Fix a race condition in manage runner

The runner was not connecting the client event listener to the event bus. This meant that all events between the `client.run_job()` and when `client.get_cli_event_returns()` began polling for events would be lost. Before `get_cli_event_returns` (via LocalClient's `get_iter_returns`) gets around to polling for events, it first checks to see if the job cache has a record of the jid it's querying. When using a custom returner for the job_cache, one which has even a little bit of latency, return events from minions may sneak past before the jid lookup is complete, meaning that `get_iter_returns` will not return them and the manage runner will assume the minion did not respond.
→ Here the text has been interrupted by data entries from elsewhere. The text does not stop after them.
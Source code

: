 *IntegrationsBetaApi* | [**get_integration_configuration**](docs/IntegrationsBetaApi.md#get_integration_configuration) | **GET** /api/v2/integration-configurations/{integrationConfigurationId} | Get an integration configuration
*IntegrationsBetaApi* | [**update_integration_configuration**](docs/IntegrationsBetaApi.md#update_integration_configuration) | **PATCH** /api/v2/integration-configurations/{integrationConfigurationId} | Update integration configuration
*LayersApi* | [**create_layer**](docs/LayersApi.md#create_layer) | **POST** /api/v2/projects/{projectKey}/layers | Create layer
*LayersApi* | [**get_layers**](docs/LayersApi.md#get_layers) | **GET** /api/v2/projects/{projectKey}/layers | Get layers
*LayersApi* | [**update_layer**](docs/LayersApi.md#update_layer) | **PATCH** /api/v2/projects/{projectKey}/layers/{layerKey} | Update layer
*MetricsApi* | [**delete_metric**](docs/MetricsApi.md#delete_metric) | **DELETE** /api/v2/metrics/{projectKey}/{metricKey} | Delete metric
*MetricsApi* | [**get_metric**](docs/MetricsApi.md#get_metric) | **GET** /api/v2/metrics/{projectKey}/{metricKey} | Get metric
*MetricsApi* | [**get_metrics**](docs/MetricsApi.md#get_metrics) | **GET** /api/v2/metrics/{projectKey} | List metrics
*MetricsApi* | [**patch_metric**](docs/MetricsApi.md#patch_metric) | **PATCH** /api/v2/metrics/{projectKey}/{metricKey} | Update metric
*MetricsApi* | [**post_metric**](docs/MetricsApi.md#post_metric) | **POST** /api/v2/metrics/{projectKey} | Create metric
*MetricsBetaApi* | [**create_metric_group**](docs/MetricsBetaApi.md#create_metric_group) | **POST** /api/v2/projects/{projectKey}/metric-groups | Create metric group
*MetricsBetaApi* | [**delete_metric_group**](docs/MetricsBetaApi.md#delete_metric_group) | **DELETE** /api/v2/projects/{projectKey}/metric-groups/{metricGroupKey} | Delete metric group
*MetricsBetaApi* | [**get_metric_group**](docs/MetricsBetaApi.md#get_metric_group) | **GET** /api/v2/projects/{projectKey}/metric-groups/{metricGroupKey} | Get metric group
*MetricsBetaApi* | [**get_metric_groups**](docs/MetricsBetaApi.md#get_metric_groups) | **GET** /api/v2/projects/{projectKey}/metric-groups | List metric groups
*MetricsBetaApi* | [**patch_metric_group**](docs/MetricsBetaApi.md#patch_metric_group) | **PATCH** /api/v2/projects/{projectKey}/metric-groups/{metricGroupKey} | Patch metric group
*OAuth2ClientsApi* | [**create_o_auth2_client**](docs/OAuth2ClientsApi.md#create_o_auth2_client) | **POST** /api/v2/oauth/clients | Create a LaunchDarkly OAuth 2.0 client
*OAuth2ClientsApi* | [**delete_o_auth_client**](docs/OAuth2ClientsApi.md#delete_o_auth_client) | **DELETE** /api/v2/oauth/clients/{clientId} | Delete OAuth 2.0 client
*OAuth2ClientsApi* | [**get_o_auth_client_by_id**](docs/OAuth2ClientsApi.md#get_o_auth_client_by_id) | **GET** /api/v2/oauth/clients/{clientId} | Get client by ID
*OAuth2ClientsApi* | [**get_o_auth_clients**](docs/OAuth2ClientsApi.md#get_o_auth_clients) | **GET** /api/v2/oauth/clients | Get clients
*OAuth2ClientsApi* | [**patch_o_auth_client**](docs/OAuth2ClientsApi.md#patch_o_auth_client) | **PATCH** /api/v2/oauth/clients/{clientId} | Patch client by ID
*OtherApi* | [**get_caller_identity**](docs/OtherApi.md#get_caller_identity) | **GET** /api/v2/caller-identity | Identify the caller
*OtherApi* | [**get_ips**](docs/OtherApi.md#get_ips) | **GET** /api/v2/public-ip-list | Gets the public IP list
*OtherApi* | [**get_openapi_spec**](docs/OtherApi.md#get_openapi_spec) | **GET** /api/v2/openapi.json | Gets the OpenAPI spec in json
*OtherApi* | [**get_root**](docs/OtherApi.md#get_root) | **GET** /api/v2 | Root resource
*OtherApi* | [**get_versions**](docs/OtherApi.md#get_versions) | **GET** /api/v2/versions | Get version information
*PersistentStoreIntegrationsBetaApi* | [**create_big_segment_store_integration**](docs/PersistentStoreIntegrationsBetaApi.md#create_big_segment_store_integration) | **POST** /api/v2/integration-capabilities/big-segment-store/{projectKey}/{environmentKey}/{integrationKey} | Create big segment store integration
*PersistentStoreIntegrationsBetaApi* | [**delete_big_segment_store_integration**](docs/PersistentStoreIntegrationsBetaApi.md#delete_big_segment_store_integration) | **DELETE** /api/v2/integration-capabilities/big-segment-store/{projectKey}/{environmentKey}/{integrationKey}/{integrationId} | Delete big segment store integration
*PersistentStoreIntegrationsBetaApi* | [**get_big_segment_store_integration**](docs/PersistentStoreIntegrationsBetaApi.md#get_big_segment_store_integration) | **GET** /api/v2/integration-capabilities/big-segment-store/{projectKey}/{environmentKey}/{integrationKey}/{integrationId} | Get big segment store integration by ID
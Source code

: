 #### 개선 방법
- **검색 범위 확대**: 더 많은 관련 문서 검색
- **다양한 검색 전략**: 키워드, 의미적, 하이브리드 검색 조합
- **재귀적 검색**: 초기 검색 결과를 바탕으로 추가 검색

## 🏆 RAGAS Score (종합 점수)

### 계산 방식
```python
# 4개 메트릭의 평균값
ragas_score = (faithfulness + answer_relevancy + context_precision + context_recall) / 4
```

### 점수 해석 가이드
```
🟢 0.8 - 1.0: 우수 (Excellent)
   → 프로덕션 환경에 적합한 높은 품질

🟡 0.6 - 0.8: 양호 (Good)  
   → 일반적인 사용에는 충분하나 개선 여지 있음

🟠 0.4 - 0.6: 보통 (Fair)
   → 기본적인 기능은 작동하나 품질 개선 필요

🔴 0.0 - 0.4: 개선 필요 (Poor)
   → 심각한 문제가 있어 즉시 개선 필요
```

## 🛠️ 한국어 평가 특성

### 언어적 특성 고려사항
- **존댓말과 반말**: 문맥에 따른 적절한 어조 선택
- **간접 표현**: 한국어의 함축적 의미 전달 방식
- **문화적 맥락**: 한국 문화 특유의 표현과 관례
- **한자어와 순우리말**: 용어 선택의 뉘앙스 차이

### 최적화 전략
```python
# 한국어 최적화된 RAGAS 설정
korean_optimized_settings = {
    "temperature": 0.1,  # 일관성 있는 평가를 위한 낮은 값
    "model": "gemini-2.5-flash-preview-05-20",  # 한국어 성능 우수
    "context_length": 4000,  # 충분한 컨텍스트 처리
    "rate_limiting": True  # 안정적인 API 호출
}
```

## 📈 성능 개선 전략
Connecting to the event bus before we run the test.ping ensures that we do not miss any of these events.
2025-04-17 10:10:20 +00:00 · 2017-12-13 02:30:19 -06:00 · 2017-12-13 02:30:19 -06:00 · 3ec004bd2e
commit 3ec004bd2e
parent 1032ca3290
1 changed files with 1 additions and 0 deletions
--- a/salt/runners/manage.py
+++ b/salt/runners/manage.py
@ -36,6 +36,7 @@ log = logging.getLogger(__name__)

 def _ping(tgt, expr_form, timeout, gather_job_timeout):
    client = salt.client.get_local_client(__opts__['conf_file'])
+    client.event.connect_pub(timeout=timeout)
    pub_data = client.run_job(tgt, 'test.ping', (), expr_form, '', timeout, '')

    if not pub_data: